Your backend calls POST /api/client/sessions with an API key, naming the session method and the user_id. Lunogram returns a token whose lifetime and permissions come from the session policy. Like trusted-issuer requests, a session defaults to its own user's data — see Data access.
Data access
Because trusted issuers and sessions carry a verified subject (the end user behind the token), they also choose a data boundary — whose records a request may touch, within its role:
| Data access | Behaviour |
|---|---|
| Own data only (default) | The request is bound to the verified subject. Any client-supplied identifier is ignored, so the caller can only ever read and write its own records. Use this for end-user apps. |
| All data | The verified subject authenticates the request, but it acts across every user's records (like a backend key). Use this for an internal or support tool that signs in through your IdP yet needs to see other users' data. |
API keys have no verified subject, so they always act across all data; their reach is bounded by their role instead.
Create constraints
A create grant — events:create, subscriptions:create, or scheduled:create — can be narrowed to an allow-list of names, so the client may only create the instances you name (for example, only emit the event names you list). The constraint is set per auth method, alongside its permissions, and travels with the credential — so it applies to every type: API key, trusted issuer, or session.
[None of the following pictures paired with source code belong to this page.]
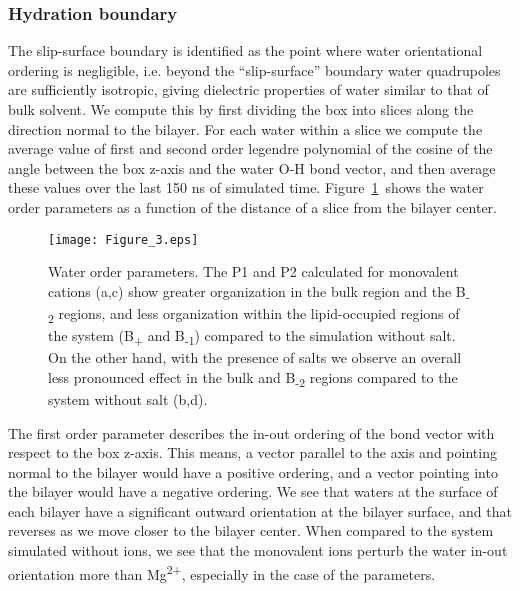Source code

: \subsubsection{Hydration boundary}
The slip-surface boundary is identified as the point where 
water orientational ordering is negligible, i.e.
beyond the ``slip-surface'' 
boundary water {quadrupoles} are {sufficiently isotropic,
giving dielectric properties of water similar to that of bulk solvent}.
We compute this by first dividing the box into 
slices along the direction normal to the bilayer. 
For each water within a slice we 
compute the average value of first and second order legendre polynomial of 
the cosine of the angle between the box z-axis and
the water O-H bond vector, and then average these values over the last 150 ns of simulated time.
Figure~\ref{figch3:h2order}~shows the water order parameters 
as a function of the distance of a slice from the bilayer center.
\begin{figure}[H]
    \caption[Water orientational order parameters]{Water order parameters.   
        {The P1 and P2 calculated for monovalent cations (a,c) show greater 
            organization in the bulk region and the B\textsubscript{-2} regions, and less organization within 
            the lipid-occupied regions of the system (B\textsubscript{+} and B\textsubscript{-1}) compared to the simulation without salt. 
        } 
{On the other hand, with the presence of \mg{} salts we observe an overall less pronounced effect in the
bulk and B\textsubscript{-2} regions compared to the system without salt (b,d).}
}
    
    \label{figch3:h2order}
    \texttt{[image: Figure\_3.eps]}
\end{figure}

The first order parameter describes the in-out ordering of the bond vector with respect to the 
box z-axis. This means, a vector parallel to the axis and pointing normal to the bilayer would have a positive
ordering, and a vector pointing into the bilayer would have a negative ordering. We see that waters at the surface
of each bilayer have a significant outward orientation at the bilayer surface, and that reverses as we move
closer to the bilayer center. When compared to the system simulated without ions, we see that
the monovalent ions perturb the water in-out orientation 
more than Mg\textsuperscript{2+}, especially in the case of the \mgmicro{}
parameters.

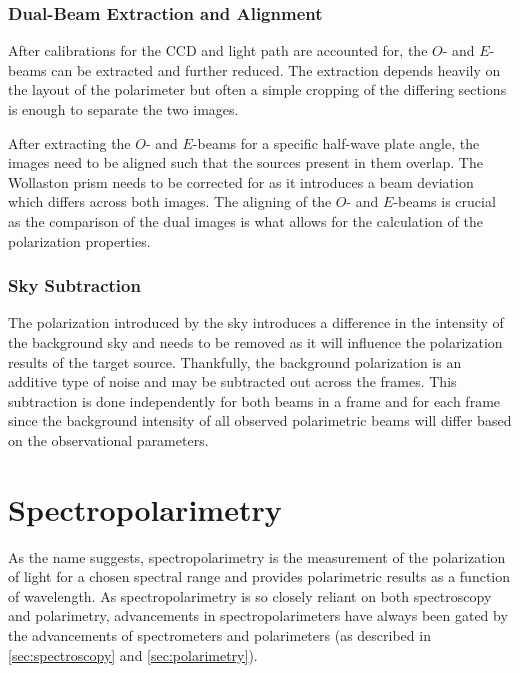\subsubsection{Dual-Beam Extraction and Alignment} \label{subsubsec:pol_oe_extract}

After calibrations for the \gls{CCD} and light path are accounted for, the $O$- and $E$-beams can be extracted and further reduced. The extraction depends heavily on the layout of the polarimeter but often a simple cropping of the differing sections is enough to separate the two images.

After extracting the $O$- and $E$-beams for a specific half-wave plate angle, the images need to be aligned such that the sources present in them overlap. The Wollaston prism needs to be corrected for as it introduces a beam deviation which differs across both images. The aligning of the $O$- and $E$-beams is crucial as the comparison of the dual images is what allows for the calculation of the polarization properties.

\subsubsection{Sky Subtraction} \label{subsubsec:pol_sky_subtract}

The polarization introduced by the sky introduces a difference in the intensity of the background sky and needs to be removed as it will influence the polarization results of the target source. Thankfully, the background polarization is an additive type of noise and may be subtracted out across the frames. This subtraction is done independently for both beams in a frame and for each frame since the background intensity of all observed polarimetric beams will differ based on the observational parameters.

\section{Spectropolarimetry} \label{sec:spectropolarimetry} %

As the name suggests, spectropolarimetry is the measurement of the polarization of light for a chosen spectral range and provides polarimetric results as a function of wavelength. As spectropolarimetry is so closely reliant on both spectroscopy and polarimetry, advancements in spectropolarimeters have always been gated by the advancements of spectrometers and polarimeters (as described in \autoref{sec:spectroscopy} and \autoref{sec:polarimetry}).

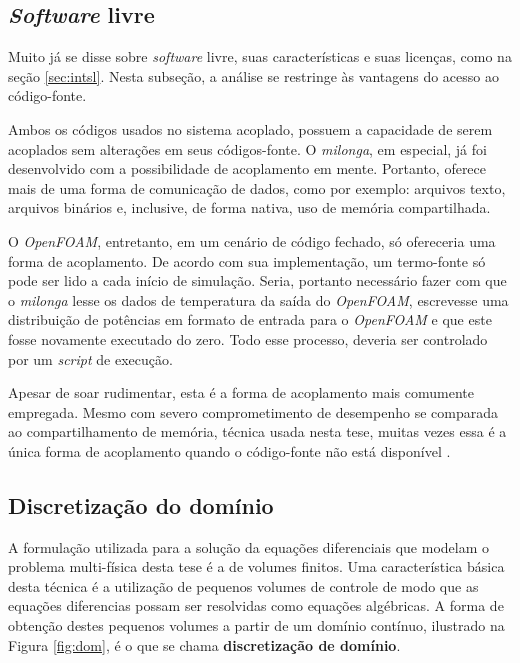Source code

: \subsection{\textit{Software} livre}
\label{subsec:sl}

Muito já se disse sobre \textit{software} livre, suas características e suas licenças, como na
seção \ref{sec:intsl}. Nesta subseção, a análise se restringe às vantagens do acesso ao
código-fonte.

Ambos os códigos usados no sistema acoplado, possuem a capacidade de serem acoplados sem alterações
em seus códigos-fonte. O \textit{milonga}, em especial, já foi desenvolvido com a possibilidade
de acoplamento em mente. Portanto, oferece mais de uma forma de comunicação de dados, como por exemplo:
arquivos texto, arquivos binários e, inclusive, de forma nativa, uso de memória compartilhada.

O \textit{OpenFOAM}, entretanto, em um cenário de código fechado, só ofereceria uma forma de
acoplamento. De acordo com sua implementação, um termo-fonte só pode ser lido a cada início de
simulação. Seria, portanto necessário fazer com que o \textit{milonga} lesse os dados de temperatura
da saída do \textit{OpenFOAM}, escrevesse uma distribuição de potências em formato de entrada
para o \textit{OpenFOAM} e que este fosse novamente executado do zero. Todo esse processo, deveria
ser controlado por um \textit{script} de execução.

Apesar de soar rudimentar, esta é a forma de acoplamento mais comumente empregada.
Mesmo com severo comprometimento de desempenho se comparada ao compartilhamento de
memória, técnica usada nesta tese, muitas vezes essa é a única forma de acoplamento
quando o código-fonte não está disponível \cite{Ivanov2007}.

\subsection{Discretização do domínio}
\label{subsec:dd}

A formulação utilizada para a solução da equações diferenciais que modelam o problema multi-física desta
tese é a de volumes finitos. Uma característica básica desta técnica é a utilização de pequenos volumes
de controle de modo que as equações diferencias possam ser resolvidas como equações algébricas. A forma de obtenção
destes pequenos volumes a partir de um domínio contínuo, ilustrado na Figura \ref{fig:dom},
é o que se chama \textbf{discretização de domínio}.

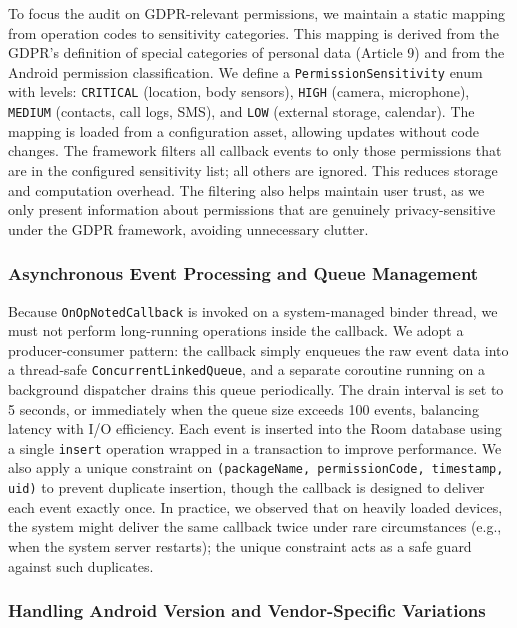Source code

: To focus the audit on GDPR-relevant permissions, we maintain a static mapping from operation codes to sensitivity categories. This mapping is derived from the GDPR's definition of special categories of personal data (Article 9) and from the Android permission classification. We define a \texttt{PermissionSensitivity} enum with levels: \texttt{CRITICAL} (location, body sensors), \texttt{HIGH} (camera, microphone), \texttt{MEDIUM} (contacts, call logs, SMS), and \texttt{LOW} (external storage, calendar). The mapping is loaded from a configuration asset, allowing updates without code changes. The framework filters all callback events to only those permissions that are in the configured sensitivity list; all others are ignored. This reduces storage and computation overhead. The filtering also helps maintain user trust, as we only present information about permissions that are genuinely privacy-sensitive under the GDPR framework, avoiding unnecessary clutter.

\subsubsection{Asynchronous Event Processing and Queue Management}

Because \texttt{OnOpNotedCallback} is invoked on a system-managed binder thread, we must not perform long-running operations inside the callback. We adopt a producer-consumer pattern: the callback simply enqueues the raw event data into a thread-safe \texttt{ConcurrentLinkedQueue}, and a separate coroutine running on a background dispatcher drains this queue periodically. The drain interval is set to 5 seconds, or immediately when the queue size exceeds 100 events, balancing latency with I/O efficiency. Each event is inserted into the Room database using a single \texttt{insert} operation wrapped in a transaction to improve performance. We also apply a unique constraint on \texttt{(packageName, permissionCode, timestamp, uid)} to prevent duplicate insertion, though the callback is designed to deliver each event exactly once. In practice, we observed that on heavily loaded devices, the system might deliver the same callback twice under rare circumstances (e.g., when the system server restarts); the unique constraint acts as a safe guard against such duplicates.

\subsubsection{Handling Android Version and Vendor-Specific Variations}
| Constraint | Behaviour |
|---|---|
| Not set (default) | The client may create any instance the grant allows. |
| Configured | Only the listed names are accepted; any other is rejected with 403. |
There is no "allow nothing" state: to deny creation entirely, don't grant create. Enforcement is server-side and fails closed. Configure it under Settings → Access on the auth method, or through the Management API via grant_constraints.
Roles
Every auth method is assigned a role that determines what it can access. Roles are additive — each higher level includes the permissions below it.
Write-only access designed for client-side ingestion (events and user data).
| Permission | |
|---|---|
| Create & update users, events, and organizations | ✅ |
| Read any resource | ❌ |
| Modify campaigns, journeys, or settings | ❌ |
Read-only access across all project resources. Ideal for dashboards and reporting.
| Permission | |
|---|---|
| View users, campaigns, journeys, templates | ✅ |
| View events, lists, tags, and documents | ✅ |
| Create, update, or delete any resource | ❌ |
Full content management. Includes everything in Support and Client.
| Permission | |
|---|---|
| Everything in Support and Client | ✅ |
| Create & manage campaigns, templates, journeys | ✅ |
| Manage lists, tags, documents, locales, and actions | ✅ |
| Manage providers / destructive operations | ❌ |
Full project access including providers and destructive operations.
| Permission | |
|---|---|
| Everything in Editor | ✅ |
| Manage providers and integrations | ✅ |
| Delete subscriptions, actions, and organizations | ✅ |
Admin grants unrestricted access. Only ever use it from your backend, never in client-side code.
Which should I use?
Frontend app, logged-in users
A trusted issuer (reuse your IdP's JWTs) or sessions (mint from your backend) — each user reads/writes only their own data.
Frontend app, anonymous tracking
Mint a session from your backend for the visitor (assign a device or anonymous id); the browser then ingests events and users with that short-lived token. Browsers cannot use an embeddable key.
Backend integration
An API key (sk_) with Editor or Admin, kept in environment variables.
Analytics / reporting
An API key with the Support (read-only) role.